Saved data entries
-- -- --

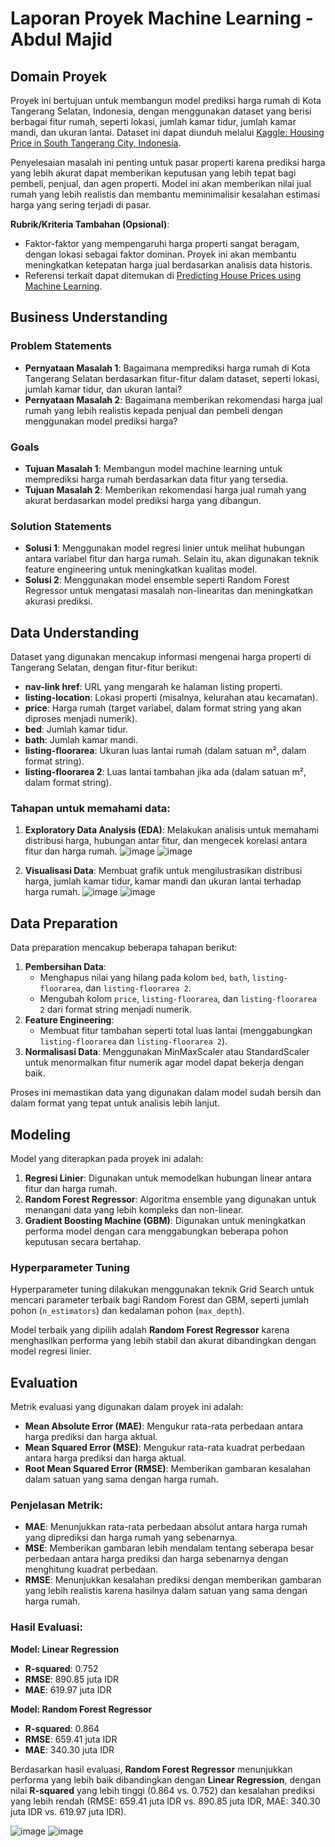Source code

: # Laporan Proyek Machine Learning - Abdul Majid

## Domain Proyek

Proyek ini bertujuan untuk membangun model prediksi harga rumah di Kota Tangerang Selatan, Indonesia, dengan menggunakan dataset yang berisi berbagai fitur rumah, seperti lokasi, jumlah kamar tidur, jumlah kamar mandi, dan ukuran lantai. Dataset ini dapat diunduh melalui [Kaggle: Housing Price in South Tangerang City, Indonesia](https://www.kaggle.com/datasets/gerryzani/housing-price-in-south-tangerang-city-indonesia).

Penyelesaian masalah ini penting untuk pasar properti karena prediksi harga yang lebih akurat dapat memberikan keputusan yang lebih tepat bagi pembeli, penjual, dan agen properti. Model ini akan memberikan nilai jual rumah yang lebih realistis dan membantu meminimalisir kesalahan estimasi harga yang sering terjadi di pasar.

**Rubrik/Kriteria Tambahan (Opsional)**:
- Faktor-faktor yang mempengaruhi harga properti sangat beragam, dengan lokasi sebagai faktor dominan. Proyek ini akan membantu meningkatkan ketepatan harga jual berdasarkan analisis data historis.
- Referensi terkait dapat ditemukan di [Predicting House Prices using Machine Learning](https://www.mecs-press.org/ijieeb/ijieeb-v12-n2/IJIEEB-V12-N2-3.pdf).

## Business Understanding

### Problem Statements
- **Pernyataan Masalah 1**: Bagaimana memprediksi harga rumah di Kota Tangerang Selatan berdasarkan fitur-fitur dalam dataset, seperti lokasi, jumlah kamar tidur, dan ukuran lantai?
- **Pernyataan Masalah 2**: Bagaimana memberikan rekomendasi harga jual rumah yang lebih realistis kepada penjual dan pembeli dengan menggunakan model prediksi harga?

### Goals
- **Tujuan Masalah 1**: Membangun model machine learning untuk memprediksi harga rumah berdasarkan data fitur yang tersedia.
- **Tujuan Masalah 2**: Memberikan rekomendasi harga jual rumah yang akurat berdasarkan model prediksi harga yang dibangun.

### Solution Statements
- **Solusi 1**: Menggunakan model regresi linier untuk melihat hubungan antara variabel fitur dan harga rumah. Selain itu, akan digunakan teknik feature engineering untuk meningkatkan kualitas model.
- **Solusi 2**: Menggunakan model ensemble seperti Random Forest Regressor untuk mengatasi masalah non-linearitas dan meningkatkan akurasi prediksi.

## Data Understanding

Dataset yang digunakan mencakup informasi mengenai harga properti di Tangerang Selatan, dengan fitur-fitur berikut:

- **nav-link href**: URL yang mengarah ke halaman listing properti.
- **listing-location**: Lokasi properti (misalnya, kelurahan atau kecamatan).
- **price**: Harga rumah (target variabel, dalam format string yang akan diproses menjadi numerik).
- **bed**: Jumlah kamar tidur.
- **bath**: Jumlah kamar mandi.
- **listing-floorarea**: Ukuran luas lantai rumah (dalam satuan m², dalam format string).
- **listing-floorarea 2**: Luas lantai tambahan jika ada (dalam satuan m², dalam format string).

### Tahapan untuk memahami data:
1. **Exploratory Data Analysis (EDA)**: Melakukan analisis untuk memahami distribusi harga, hubungan antar fitur, dan mengecek korelasi antara fitur dan harga rumah.
![image](https://github.com/user-attachments/assets/6f9d9458-6e06-4089-a928-7f55c99f352b)
![image](https://github.com/user-attachments/assets/ea730b6f-85f6-4465-8627-935bc9ae1345)


3. **Visualisasi Data**: Membuat grafik untuk mengilustrasikan distribusi harga, jumlah kamar tidur, kamar mandi dan ukuran lantai terhadap harga rumah.
![image](https://github.com/user-attachments/assets/a0927979-dc6e-45af-9ffc-abf9c4ca609d)
![image](https://github.com/user-attachments/assets/691cf294-46f4-42ae-87e8-e4525bcafde1)

## Data Preparation

Data preparation mencakup beberapa tahapan berikut:
1. **Pembersihan Data**:
   - Menghapus nilai yang hilang pada kolom `bed`, `bath`, `listing-floorarea`, dan `listing-floorarea 2`.
   - Mengubah kolom `price`, `listing-floorarea`, dan `listing-floorarea 2` dari format string menjadi numerik.
2. **Feature Engineering**:
   - Membuat fitur tambahan seperti total luas lantai (menggabungkan `listing-floorarea` dan `listing-floorarea 2`).
3. **Normalisasi Data**: Menggunakan MinMaxScaler atau StandardScaler untuk menormalkan fitur numerik agar model dapat bekerja dengan baik.

Proses ini memastikan data yang digunakan dalam model sudah bersih dan dalam format yang tepat untuk analisis lebih lanjut.

## Modeling

Model yang diterapkan pada proyek ini adalah:
1. **Regresi Linier**: Digunakan untuk memodelkan hubungan linear antara fitur dan harga rumah.
2. **Random Forest Regressor**: Algoritma ensemble yang digunakan untuk menangani data yang lebih kompleks dan non-linear.
3. **Gradient Boosting Machine (GBM)**: Digunakan untuk meningkatkan performa model dengan cara menggabungkan beberapa pohon keputusan secara bertahap.

### Hyperparameter Tuning
Hyperparameter tuning dilakukan menggunakan teknik Grid Search untuk mencari parameter terbaik bagi Random Forest dan GBM, seperti jumlah pohon (`n_estimators`) dan kedalaman pohon (`max_depth`).

Model terbaik yang dipilih adalah **Random Forest Regressor** karena menghasilkan performa yang lebih stabil dan akurat dibandingkan dengan model regresi linier.

## Evaluation

Metrik evaluasi yang digunakan dalam proyek ini adalah:
- **Mean Absolute Error (MAE)**: Mengukur rata-rata perbedaan antara harga prediksi dan harga aktual.
- **Mean Squared Error (MSE)**: Mengukur rata-rata kuadrat perbedaan antara harga prediksi dan harga aktual.
- **Root Mean Squared Error (RMSE)**: Memberikan gambaran kesalahan dalam satuan yang sama dengan harga rumah.

### Penjelasan Metrik:
- **MAE**: Menunjukkan rata-rata perbedaan absolut antara harga rumah yang diprediksi dan harga rumah yang sebenarnya.
- **MSE**: Memberikan gambaran lebih mendalam tentang seberapa besar perbedaan antara harga prediksi dan harga sebenarnya dengan menghitung kuadrat perbedaan.
- **RMSE**: Menunjukkan kesalahan prediksi dengan memberikan gambaran yang lebih realistis karena hasilnya dalam satuan yang sama dengan harga rumah.

### Hasil Evaluasi:

**Model: Linear Regression**
- **R-squared**: 0.752
- **RMSE**: 890.85 juta IDR
- **MAE**: 619.97 juta IDR

**Model: Random Forest Regressor**
- **R-squared**: 0.864
- **RMSE**: 659.41 juta IDR
- **MAE**: 340.30 juta IDR

Berdasarkan hasil evaluasi, **Random Forest Regressor** menunjukkan performa yang lebih baik dibandingkan dengan **Linear Regression**, dengan nilai **R-squared** yang lebih tinggi (0.864 vs. 0.752) dan kesalahan prediksi yang lebih rendah (RMSE: 659.41 juta IDR vs. 890.85 juta IDR, MAE: 340.30 juta IDR vs. 619.97 juta IDR).

![image](https://github.com/user-attachments/assets/72869c76-814a-46d6-af0c-52c4d31c8254)
![image](https://github.com/user-attachments/assets/45dff225-56a2-451a-bebc-e1a6f8183c4c)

-- -- --

▶ _What is required_
When a line of the data holds the string "listing", pick it out and copy it.

▶ _Task result_
- **nav-link href**: URL yang mengarah ke halaman listing properti.
- **listing-location**: Lokasi properti (misalnya, kelurahan atau kecamatan).
- **listing-floorarea**: Ukuran luas lantai rumah (dalam satuan m², dalam format string).
- **listing-floorarea 2**: Luas lantai tambahan jika ada (dalam satuan m², dalam format string).
   - Menghapus nilai yang hilang pada kolom `bed`, `bath`, `listing-floorarea`, dan `listing-floorarea 2`.
   - Mengubah kolom `price`, `listing-floorarea`, dan `listing-floorarea 2` dari format string menjadi numerik.
   - Membuat fitur tambahan seperti total luas lantai (menggabungkan `listing-floorarea` dan `listing-floorarea 2`).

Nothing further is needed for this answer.